At a debate in Pennsylvania’s 12th district to fill the seat left by Rep. Jack Murtha (D-PA), Republican candidate Tim Burns denied the existence of global warming. “I don’t believe in manmade global warming,” Burns told the audience last Friday, as ThinkProgress captured in this exclusive footage. Burns also seemed not to understand that cap-and-trade plans include tariffs on countries that don’t limit
carbon emissions, nor that both China and India have established aggressive climate plans — including cap and trade programs — to limit their own carbon pollution:
First of all, I don’t believe in manmade global warming. And if I did, cap-and-trade would not be an appropriate way to address it. Cap-and-trade will do a couple of things. It will increase artificially the energy costs here in the United States, but it will not increase the costs anywhere else in the world.
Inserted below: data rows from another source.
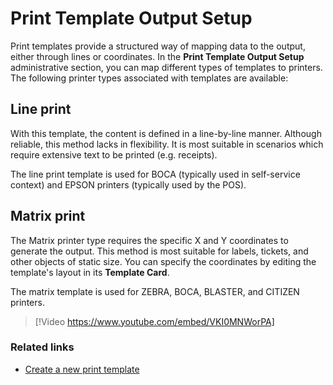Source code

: # Print Template Output Setup

Print templates provide a structured way of mapping data to the output, either through lines or coordinates. In the **Print Template Output Setup** administrative section, you can map different types of templates to printers. The following printer types associated with templates are available:

## Line print

With this template, the content is defined in a line-by-line manner. Although reliable, this method lacks in flexibility. It is most suitable in scenarios which require extensive text to be printed (e.g. receipts).

The line print template is used for BOCA (typically used in self-service context) and EPSON printers (typically used by the POS). 

## Matrix print

The Matrix printer type requires the specific X and Y coordinates to generate the output. This method is most suitable for labels, tickets, and other objects of static size. You can specify the coordinates by editing the template's layout in its **Template Card**.

The matrix template is used for ZEBRA, BOCA, BLASTER, and CITIZEN printers. 

> [!Video https://www.youtube.com/embed/VKI0MNWorPA]

### Related links

- [Create a new print template](../howto/create_print_template.md)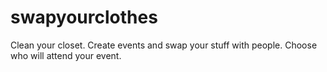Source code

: # swapyourclothes

Clean your closet.
Create events and swap your stuff with people.
Choose who will attend your event.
So, if we would believe, which I don’t, that man is causing global warming with increased carbon, all that would do is ship the carbon production from here to China and India where they don’t have cap-and-trade imposed on them.
Watch it:
Burns could have learned about the reality of climate change by consulting the National Academies of Science — which said “the U.S. should act now to reduce greenhouse gas emissions” — or by simply asking his own constituents, such as the climate scientists at Indiana University of Pennsylvania, in the 12th District.
“I find it interesting that politicians continue to ignore the science,” Dr. Steve Hovan, chair of the Geoscience Department at the Indiana University of Pennsylvania, told the Wonk Room in an phone interview. “My professional opinion is that it’s real and that it’s something to be concerned about.”
Hovan was sympathetic to the challenge politicans and average citizens have in understanding the scope and urgency of the threat of global warming pollution, especially as climates scientists usually just focus on the long term picture and don’t try to tackle the economic or political implications of the problem. However, before he ran off to teach his next class, Hovan concluded that he believes policymakers should tackle global warming pollution now, not later:
It’s a big enough problem that if we don’t start now, we may not get a handle on it. I think the Academies of Science is right that we need to get a grip on this now before it becomes ungrippable.